0%

Predicting protein structures using the AlphaFold2 open-source code

Installing the AlphaFold2 source code gives you total control over protein structure prediction. This is the most powerful and adaptable way to use AlphaFold2. However, the software places considerable demands on servers and requires a high degree of computer skill to install and run.

Why should I install the AlphaFold2 source code?

Installing AlphaFold2 on your own server or workstation, using the source code, gives you total control over the protein structure predictions that you run.

Running AlphaFold2 yourself may be the best option in several circumstances. These include: if your protein of interest is not in the AlphaFold Protein Structure Database (AFDB); if you want to predict an oligomer; if you want to predict a protein-protein complex; or if you need to manipulate the MSA and/or templates for a prediction. These functionalities are also available via Colabs, but using the source code gives you both full control and comprehensive outputs.

The AlphaFold2 source code is released under the Apache 2.0 licence.

To decide if installing AlphaFold2 is the right option for you, ask yourself the following two questions. Do you believe you can confidently follow the instructions from README – or do you have an IT specialist who can do so? And do you have access to the necessary hardware? If the answer to both is yes, consider local AlphaFold2 installation. If not, we suggest sticking to ColabFold, which is enough for many practical applications.

Installing the AlphaFold2 source code

All the code necessary to run AlphaFold2 can be found in the official GitHub. This also includes model parameters, installation instructions, commands, and a record of changes in the code versioning. Please carefully review the README.

To install AlphaFold2, you will need a machine with Linux, up to 3 TB of disk space for genetic databases, and a modern NVIDIA GPU. While you can run AlphaFold2 without a GPU, it will be much slower. The maximum size of the modelled proteins or protein-protein complexes is determined only by the available GPU RAM; e.g. a single A100 GPU with 40Gb of RAM can handle complexes of up to ~5,000 residues.

Note that the code is regularly updated and new versions of the model are released.

If you don’t have access to such hardware, consider running AlphaFold2 on a virtual machine (VM) in the cloud. All major cloud providers are currently supporting AlphaFold2. Projects like NMRBox provide free use of AlphaFold2 on their VMs for academic users. Furthermore, Google Cloud and Vertex.ai provide tailored, cost-effective solutions for running AlphaFold in the cloud.

Additionally, AlphaFold2 requires local access to a large number of genetic databases, including BFD, MGnify, PDB70, PDB, UniRef30 (FKA UniClust30), and UniRef90. Similarly, AlphaFold-Multimer requires the PDB SEQRES and UniProt databases. However, if necessary, you can download a reduced version of the databases. Please follow the detailed installation instructions in the README, where a script is provided to automate download and setup of the databases.

Note: Your use of these databases is subject to their terms and conditions and/or licence provisions. You should check you can comply with any applicable restrictions or terms and conditions before use.

Figure 25. The AlphaFold2 source code is freely available, so anyone can install it if they have a suitable system. All the necessary information is in README.

Considerations for running your first structure predictions

You can choose which AlphaFold2 model version to run. For protein-protein complexes, you can specify the AlphaFold-Multimer model.

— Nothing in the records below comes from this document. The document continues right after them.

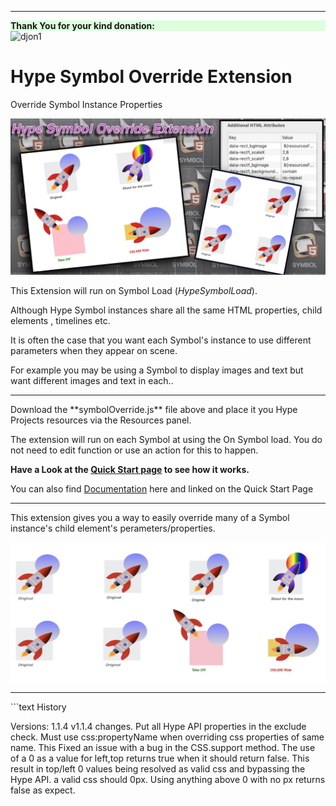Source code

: 

<hr>
<div  style='background-color: #ddffdd'><strong>Thank You for your kind donation:</strong></div> 
 <img width="118" alt="djon1" src="https://user-images.githubusercontent.com/6317734/109690714-8b69e200-7b7e-11eb-8fac-cb2cabe6abba.png">


# Hype Symbol Override Extension
 Override Symbol Instance Properties

 ![ExtensionHeadImage](README.assets/ExtensionHeadImage1.jpg)

This Extension will run on Symbol Load (*HypeSymbolLoad*).



Although Hype Symbol instances share all the same HTML properties, child elements , timelines etc.

It is often the case that you want each Symbol's instance to use different parameters when they appear on scene.

For example you may be using a Symbol to display images and text but want different images and text in each.. 

<hr>
Download the **symbolOverride.js** file above and place it you Hype Projects resources via the Resources panel.

The extension will run on each Symbol at using the On Symbol load. You do not need to edit function  or use an action for this to happen.							

**Have a Look at the [Quick Start page](https://markhunte.github.io/Hype_Symbol_Override_Extension/) to see how it works.**

You can also find [Documentation](https://markhunte.github.io/Hype_Symbol_Override_Extension/docs.html)  here and linked on the Quick Start Page

 

<hr>

This extension gives you a way to easily override many of a Symbol instance's child element's perameters/properties.



<img src="README.assets/footerImage.jpg" alt="footerImage" style="zoom:50%;" />



 

<hr>
```text
History

Versions: 1.1.4
v1.1.4 changes. Put all Hype API properties in the exclude check. Must use css:propertyName when overriding css properties of same name.
This Fixed an issue with a bug in the CSS.support method. The use of a 0 as a value for left,top returns true when it should return false.
This result in top/left 0 values being resolved as valid css and bypassing the Hype API. a valid css should 0px. Using anything above 0 with no px
returns false as expect.
```













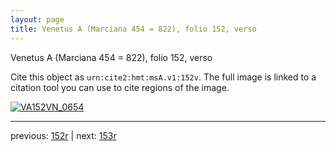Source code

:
 ```yaml
---
layout: page
title: Venetus A (Marciana 454 = 822), folio 152, verso
---
```


Venetus A (Marciana 454 = 822), folio 152, verso

Cite this object as `urn:cite2:hmt:msA.v1:152v`.  The full image is linked to a citation tool you can use to cite regions of the image.

[![VA152VN_0654](http://www.homermultitext.org/iipsrv?IIIF=/project/homer/pyramidal/deepzoom/hmt/vaimg/2017a/VA152VN_0654.tif/full/800,/0/default.jpg)](http://www.homermultitext.org/ict2/?urn=urn:cite2:hmt:vaimg.2017a:VA152VN_0654) 

---

previous:  [152r](../152r/) | next: [153r](../153r/)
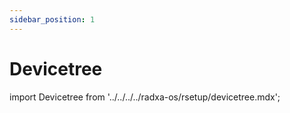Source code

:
 ```yaml
---
sidebar_position: 1
---
```


# Devicetree

import Devicetree from '../../../../radxa-os/rsetup/devicetree.mdx';

<Devicetree />
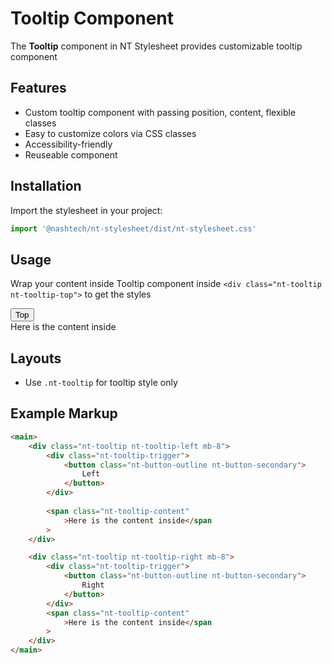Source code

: # Tooltip Component

The **Tooltip** component in NT Stylesheet provides customizable tooltip component

## Features

-   Custom tooltip component with passing position, content, flexible classes
-   Easy to customize colors via CSS classes
-   Accessibility-friendly
-   Reuseable component

## Installation

Import the stylesheet in your project:

```javascript
import '@nashtech/nt-stylesheet/dist/nt-stylesheet.css'
```

## Usage

Wrap your content inside Tooltip component inside `<div class="nt-tooltip nt-tooltip-top">` to get the styles

<div class="nt-tooltip nt-tooltip-top">
    <div class="nt-tooltip-trigger">
        <button
            class="nt-button-outline nt-button-secondary"
        >
            Top
        </button>
    </div>
    <span class="nt-tooltip-content" data-side="top"
        >Here is the content inside</span
    >
</div>

## Layouts

-   Use `.nt-tooltip` for tooltip style only

## Example Markup

```html
<main>
    <div class="nt-tooltip nt-tooltip-left mb-8">
        <div class="nt-tooltip-trigger">
            <button class="nt-button-outline nt-button-secondary">
                Left
            </button>
        </div>
         
        <span class="nt-tooltip-content"
            >Here is the content inside</span
        >
    </div>

    <div class="nt-tooltip nt-tooltip-right mb-8">
        <div class="nt-tooltip-trigger">
            <button class="nt-button-outline nt-button-secondary">
                Right
            </button>
        </div>
        <span class="nt-tooltip-content"
            >Here is the content inside</span
        >
    </div>
</main>
```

To run a structure prediction, all you need to do is to provide the name of a file where the sequence of your protein, or sequences of the subunits in the case of a protein-protein complex, are kept in the FASTA format. You can then run AlphaFold2.

AlphaFold2 structure predictions typically take tens of minutes. A major contributor to the total time is the need to generate multiple sequence alignments (MSAs) and search templates: these processes can take tens of minutes. After this, the actual structure prediction may take seconds or minutes. For unrelaxed protein structures, structure predictions can typically take up to 5 seconds for a protein of 100 residues, and up to 20 minutes for a protein of 3,000 residues. The total time required to predict large complexes can be over an hour.

The workflow provided is for running one structure prediction at a time. There is also an option to run a series of structure predictions, by submitting a list of FASTA files. However, this is not practical for predicting structures of an entire proteome that includes thousands of proteins.

Bear in mind that AlphaFold2 uses random seeds to initialise each structure prediction. Normally, the structure prediction process for high-confidence regions of a protein will converge on the same solution, regardless of the seed used. However, in difficult cases, re-running your prediction with several different seeds may provide some diversity in the structure predictions, and ultimately improve your final structure prediction.

You also have the option to run your final structure through a relaxation process using AMBER. Relaxation can help to resolve rare stereochemical violations and clashes. However, it typically takes several minutes to run. In most cases the direct output of the structure module is quite good even without relaxation.

AlphaFold2 outputs will be saved into a subdirectory that you specify. These outputs include the computed MSAs, unrelaxed structures, relaxed structures, ranked structures, raw model outputs, structure prediction metadata, and times taken for each step of the process.